Segment Open

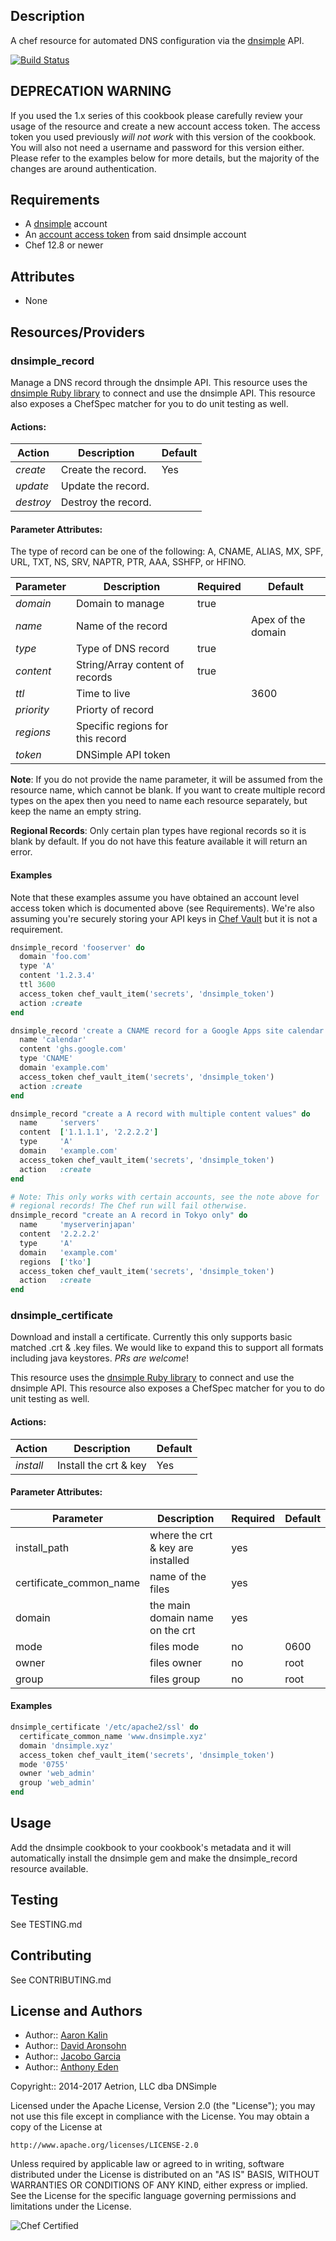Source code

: ## Description

A chef resource for automated DNS configuration via the [dnsimple](https://dnsimple.com/) API.

[![Build Status](https://travis-ci.org/dnsimple/chef-dnsimple.png?branch=master)](https://travis-ci.org/dnsimple/chef-dnsimple)

## DEPRECATION WARNING

If you used the 1.x series of this cookbook please carefully review your usage of the resource and create a new account access token. The access token you used previously _will not work_ with this version of the cookbook. You will also not need a username and password for this version either. Please refer to the examples below for more details, but the majority of the changes are around authentication.

## Requirements

* A [dnsimple](https://dnsimple.com/) account
* An [account access token](https://developer.dnsimple.com/v2/#account-tokens-vs-user-tokens) from said dnsimple account
* Chef 12.8 or newer

## Attributes

- None

## Resources/Providers

### dnsimple\_record

Manage a DNS record through the dnsimple API. This resource uses the
[dnsimple Ruby library](https://rubygems.org/gems/dnsimple) to connect and use
the dnsimple API. This resource also exposes a ChefSpec matcher for you to do
unit testing as well.

#### Actions:

| Action    | Description          | Default |
|-----------|----------------------|---------|
| *create*  | Create the record.   | Yes     |
| *update*  | Update the record.   |         |
| *destroy* | Destroy the record.  |         |

#### Parameter Attributes:

The type of record can be one of the following: A, CNAME, ALIAS, MX,
SPF, URL, TXT, NS, SRV, NAPTR, PTR, AAA, SSHFP, or HFINO.

| Parameter  | Description                      | Required | Default            |
|------------|----------------------------------|----------|--------------------|
| *domain*   | Domain to manage                 | true     |                    |
| *name*     | Name of the record               |          | Apex of the domain |
| *type*     | Type of DNS record               | true     |                    |
| *content*  | String/Array content of records  | true     |                    |
| *ttl*      | Time to live                     |          | 3600               |
| *priority* | Priorty of record                |          |                    |
| *regions*  | Specific regions for this record |          |                    |
| *token*    | DNSimple API token               |          |                    |

**Note**: If you do not provide the name parameter, it will be assumed from the
resource name, which cannot be blank. If you want to create multiple record
types on the apex then you need to name each resource separately, but keep the
name an empty string.

**Regional Records**: Only certain plan types have regional records so it is
blank by default. If you do not have this feature available it will return
an error.

#### Examples

Note that these examples assume you have obtained an account level access token
which is documented above (see Requirements). We're also assuming you're securely
storing your API keys in [Chef Vault](https://docs.chef.io/chef_vault.html) but
it is not a requirement.

```ruby
dnsimple_record 'fooserver' do
  domain 'foo.com'
  type 'A'
  content '1.2.3.4'
  ttl 3600
  access_token chef_vault_item('secrets', 'dnsimple_token')
  action :create
end

dnsimple_record 'create a CNAME record for a Google Apps site calendar' do
  name 'calendar'
  content 'ghs.google.com'
  type 'CNAME'
  domain 'example.com'
  access_token chef_vault_item('secrets', 'dnsimple_token')
  action :create
end

dnsimple_record "create a A record with multiple content values" do
  name     'servers'
  content  ['1.1.1.1', '2.2.2.2']
  type     'A'
  domain   'example.com'
  access_token chef_vault_item('secrets', 'dnsimple_token')
  action   :create
end

# Note: This only works with certain accounts, see the note above for
# regional records! The Chef run will fail otherwise.
dnsimple_record "create an A record in Tokyo only" do
  name     'myserverinjapan'
  content  '2.2.2.2'
  type     'A'
  domain   'example.com'
  regions  ['tko']
  access_token chef_vault_item('secrets', 'dnsimple_token')
  action   :create
end
```

### dnsimple\_certificate

Download and install a certificate. Currently this only supports basic matched
.crt & .key files. We would like to expand this to support all formats
including java keystores. *PRs are welcome*!

This resource uses the [dnsimple Ruby
library](https://rubygems.org/gems/dnsimple) to connect and use the dnsimple
API. This resource also exposes a ChefSpec matcher for you to do unit testing
as well.


#### Actions:

| Action    | Description           | Default |
|-----------|-----------------------|---------|
| *install* | Install the crt & key | Yes     |


#### Parameter Attributes:

| Parameter               | Description                       | Required | Default |
|-------------------------|-----------------------------------|----------|---------|
| install_path            | where the crt & key are installed | yes      |         |
| certificate_common_name | name of the files                 | yes      |         |
| domain                  | the main domain name on the crt   | yes      |         |
| mode                    | files mode                        | no       | 0600    |
| owner                   | files owner                       | no       | root    |
| group                   | files group                       | no       | root    |


#### Examples

```ruby
dnsimple_certificate '/etc/apache2/ssl' do
  certificate_common_name 'www.dnsimple.xyz'
  domain 'dnsimple.xyz'
  access_token chef_vault_item('secrets', 'dnsimple_token')
  mode '0755'
  owner 'web_admin'
  group 'web_admin'
end
```

## Usage

Add the dnsimple cookbook to your cookbook's metadata and it will automatically
install the dnsimple gem and make the dnsimple\_record resource available.

## Testing

See TESTING.md

## Contributing

See CONTRIBUTING.md

## License and Authors

* Author:: [Aaron Kalin](https://github.com/martinisoft)
* Author:: [David Aronsohn](https://github.com/onlyhavecans)
* Author:: [Jacobo Garcia](https://github.com/therobot)
* Author:: [Anthony Eden](https://github.com/aeden)

Copyright:: 2014-2017 Aetrion, LLC dba DNSimple

Licensed under the Apache License, Version 2.0 (the "License");
you may not use this file except in compliance with the License.
You may obtain a copy of the License at

    http://www.apache.org/licenses/LICENSE-2.0

Unless required by applicable law or agreed to in writing, software
distributed under the License is distributed on an "AS IS" BASIS,
WITHOUT WARRANTIES OR CONDITIONS OF ANY KIND, either express or implied.
See the License for the specific language governing permissions and
limitations under the License.

![Chef Certified](https://i.imgur.com/iArFD5m.png)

Segment Closed

**Task to carry out**
From the line containing "resource name, which" down to the line containing "Required | Default |" in the material above, reproduce every line exactly, including the two end lines.

**Solution to this task**
resource name, which cannot be blank. If you want to create multiple record
types on the apex then you need to name each resource separately, but keep the
name an empty string.

**Regional Records**: Only certain plan types have regional records so it is
blank by default. If you do not have this feature available it will return
an error.

#### Examples

Note that these examples assume you have obtained an account level access token
which is documented above (see Requirements). We're also assuming you're securely
storing your API keys in [Chef Vault](https://docs.chef.io/chef_vault.html) but
it is not a requirement.

```ruby
dnsimple_record 'fooserver' do
  domain 'foo.com'
  type 'A'
  content '1.2.3.4'
  ttl 3600
  access_token chef_vault_item('secrets', 'dnsimple_token')
  action :create
end

dnsimple_record 'create a CNAME record for a Google Apps site calendar' do
  name 'calendar'
  content 'ghs.google.com'
  type 'CNAME'
  domain 'example.com'
  access_token chef_vault_item('secrets', 'dnsimple_token')
  action :create
end

dnsimple_record "create a A record with multiple content values" do
  name     'servers'
  content  ['1.1.1.1', '2.2.2.2']
  type     'A'
  domain   'example.com'
  access_token chef_vault_item('secrets', 'dnsimple_token')
  action   :create
end

# Note: This only works with certain accounts, see the note above for
# regional records! The Chef run will fail otherwise.
dnsimple_record "create an A record in Tokyo only" do
  name     'myserverinjapan'
  content  '2.2.2.2'
  type     'A'
  domain   'example.com'
  regions  ['tko']
  access_token chef_vault_item('secrets', 'dnsimple_token')
  action   :create
end
```

### dnsimple\_certificate

Download and install a certificate. Currently this only supports basic matched
.crt & .key files. We would like to expand this to support all formats
including java keystores. *PRs are welcome*!

This resource uses the [dnsimple Ruby
library](https://rubygems.org/gems/dnsimple) to connect and use the dnsimple
API. This resource also exposes a ChefSpec matcher for you to do unit testing
as well.


#### Actions:

| Action    | Description           | Default |
|-----------|-----------------------|---------|
| *install* | Install the crt & key | Yes     |


#### Parameter Attributes:

| Parameter               | Description                       | Required | Default |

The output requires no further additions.